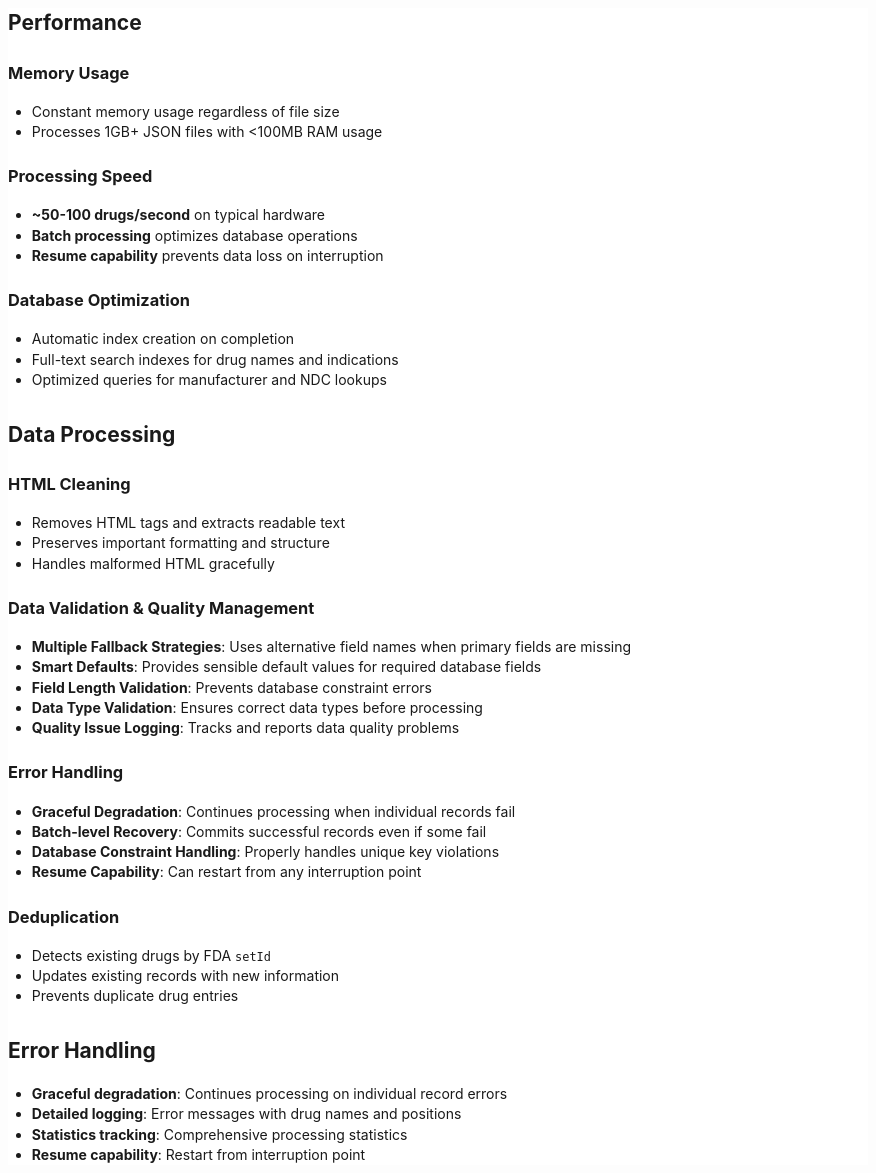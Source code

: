 ## Performance

### Memory Usage
- Constant memory usage regardless of file size
- Processes 1GB+ JSON files with <100MB RAM usage

### Processing Speed
- **~50-100 drugs/second** on typical hardware
- **Batch processing** optimizes database operations
- **Resume capability** prevents data loss on interruption

### Database Optimization
- Automatic index creation on completion
- Full-text search indexes for drug names and indications
- Optimized queries for manufacturer and NDC lookups

## Data Processing

### HTML Cleaning
- Removes HTML tags and extracts readable text
- Preserves important formatting and structure
- Handles malformed HTML gracefully

### Data Validation & Quality Management
- **Multiple Fallback Strategies**: Uses alternative field names when primary fields are missing
- **Smart Defaults**: Provides sensible default values for required database fields
- **Field Length Validation**: Prevents database constraint errors
- **Data Type Validation**: Ensures correct data types before processing
- **Quality Issue Logging**: Tracks and reports data quality problems

### Error Handling
- **Graceful Degradation**: Continues processing when individual records fail
- **Batch-level Recovery**: Commits successful records even if some fail
- **Database Constraint Handling**: Properly handles unique key violations
- **Resume Capability**: Can restart from any interruption point

### Deduplication
- Detects existing drugs by FDA `setId` 
- Updates existing records with new information
- Prevents duplicate drug entries

## Error Handling

- **Graceful degradation**: Continues processing on individual record errors
- **Detailed logging**: Error messages with drug names and positions
- **Statistics tracking**: Comprehensive processing statistics
- **Resume capability**: Restart from interruption point
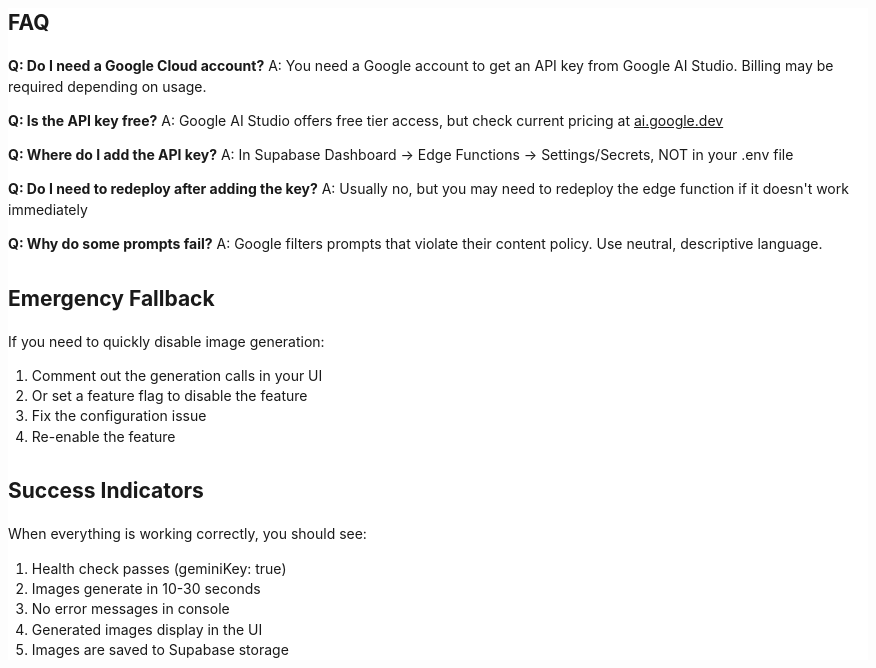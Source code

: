 ## FAQ

**Q: Do I need a Google Cloud account?**
A: You need a Google account to get an API key from Google AI Studio. Billing may be required depending on usage.

**Q: Is the API key free?**
A: Google AI Studio offers free tier access, but check current pricing at [ai.google.dev](https://ai.google.dev)

**Q: Where do I add the API key?**
A: In Supabase Dashboard → Edge Functions → Settings/Secrets, NOT in your .env file

**Q: Do I need to redeploy after adding the key?**
A: Usually no, but you may need to redeploy the edge function if it doesn't work immediately

**Q: Why do some prompts fail?**
A: Google filters prompts that violate their content policy. Use neutral, descriptive language.

## Emergency Fallback

If you need to quickly disable image generation:
1. Comment out the generation calls in your UI
2. Or set a feature flag to disable the feature
3. Fix the configuration issue
4. Re-enable the feature

## Success Indicators

When everything is working correctly, you should see:
1. Health check passes (geminiKey: true)
2. Images generate in 10-30 seconds
3. No error messages in console
4. Generated images display in the UI
5. Images are saved to Supabase storage
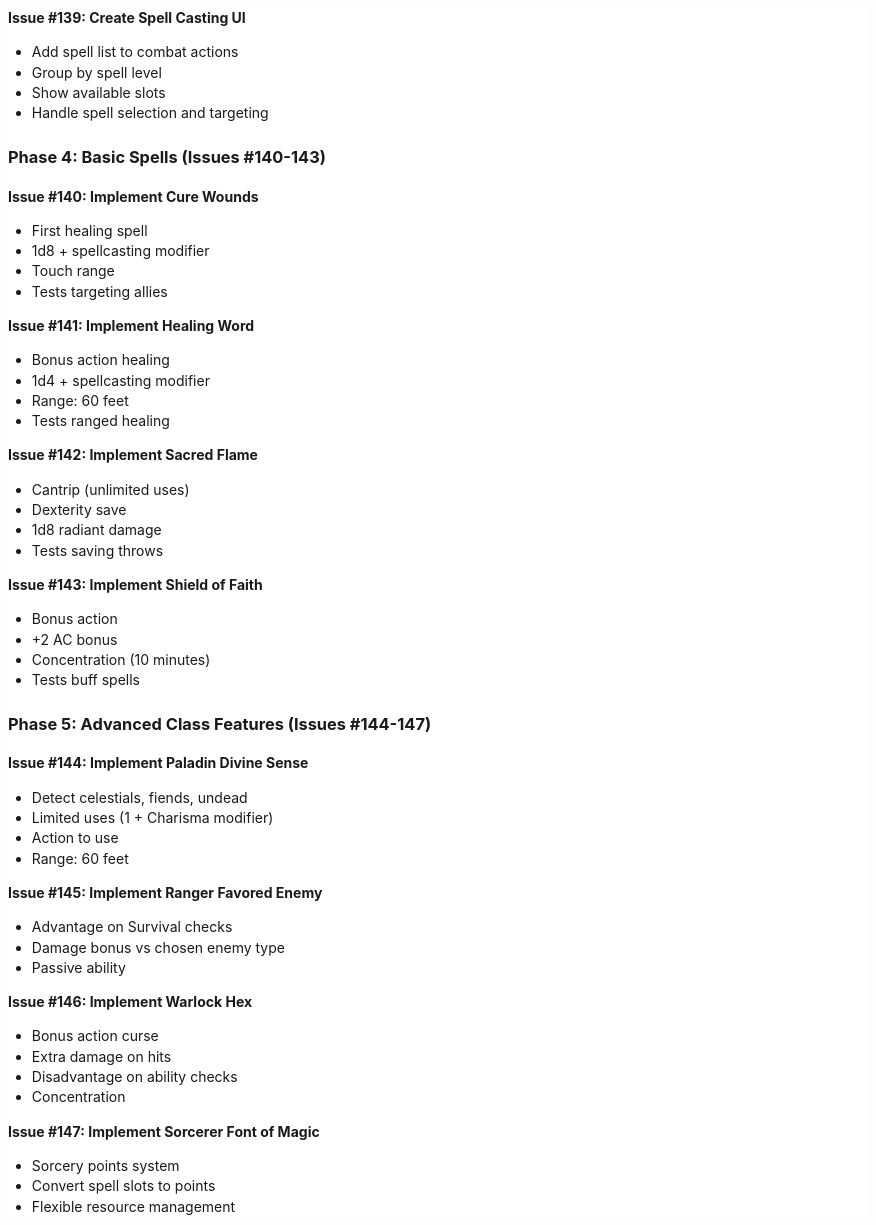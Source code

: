 **Issue #139: Create Spell Casting UI**
- Add spell list to combat actions
- Group by spell level
- Show available slots
- Handle spell selection and targeting

### Phase 4: Basic Spells (Issues #140-143)

**Issue #140: Implement Cure Wounds**
- First healing spell
- 1d8 + spellcasting modifier
- Touch range
- Tests targeting allies

**Issue #141: Implement Healing Word**
- Bonus action healing
- 1d4 + spellcasting modifier
- Range: 60 feet
- Tests ranged healing

**Issue #142: Implement Sacred Flame**
- Cantrip (unlimited uses)
- Dexterity save
- 1d8 radiant damage
- Tests saving throws

**Issue #143: Implement Shield of Faith**
- Bonus action
- +2 AC bonus
- Concentration (10 minutes)
- Tests buff spells

### Phase 5: Advanced Class Features (Issues #144-147)

**Issue #144: Implement Paladin Divine Sense**
- Detect celestials, fiends, undead
- Limited uses (1 + Charisma modifier)
- Action to use
- Range: 60 feet

**Issue #145: Implement Ranger Favored Enemy**
- Advantage on Survival checks
- Damage bonus vs chosen enemy type
- Passive ability

**Issue #146: Implement Warlock Hex**
- Bonus action curse
- Extra damage on hits
- Disadvantage on ability checks
- Concentration

**Issue #147: Implement Sorcerer Font of Magic**
- Sorcery points system
- Convert spell slots to points
- Flexible resource management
********
▸ **What needs to be done**
Write out verbatim the lines from the one containing "4. Re-enable the feature" through the last line of the listing above, and no other lines; omit pictures.

▸ **Answer box**
4. Re-enable the feature

## Success Indicators

When everything is working correctly, you should see:
1. Health check passes (geminiKey: true)
2. Images generate in 10-30 seconds
3. No error messages in console
4. Generated images display in the UI
5. Images are saved to Supabase storage
Source code

: **Issue #139: Create Spell Casting UI**
- Add spell list to combat actions
- Group by spell level
- Show available slots
- Handle spell selection and targeting

### Phase 4: Basic Spells (Issues #140-143)

**Issue #140: Implement Cure Wounds**
- First healing spell
- 1d8 + spellcasting modifier
- Touch range
- Tests targeting allies

**Issue #141: Implement Healing Word**
- Bonus action healing
- 1d4 + spellcasting modifier
- Range: 60 feet
- Tests ranged healing

**Issue #142: Implement Sacred Flame**
- Cantrip (unlimited uses)
- Dexterity save
- 1d8 radiant damage
- Tests saving throws

**Issue #143: Implement Shield of Faith**
- Bonus action
- +2 AC bonus
- Concentration (10 minutes)
- Tests buff spells

### Phase 5: Advanced Class Features (Issues #144-147)

**Issue #144: Implement Paladin Divine Sense**
- Detect celestials, fiends, undead
- Limited uses (1 + Charisma modifier)
- Action to use
- Range: 60 feet

**Issue #145: Implement Ranger Favored Enemy**
- Advantage on Survival checks
- Damage bonus vs chosen enemy type
- Passive ability

**Issue #146: Implement Warlock Hex**
- Bonus action curse
- Extra damage on hits
- Disadvantage on ability checks
- Concentration

**Issue #147: Implement Sorcerer Font of Magic**
- Sorcery points system
- Convert spell slots to points
- Flexible resource management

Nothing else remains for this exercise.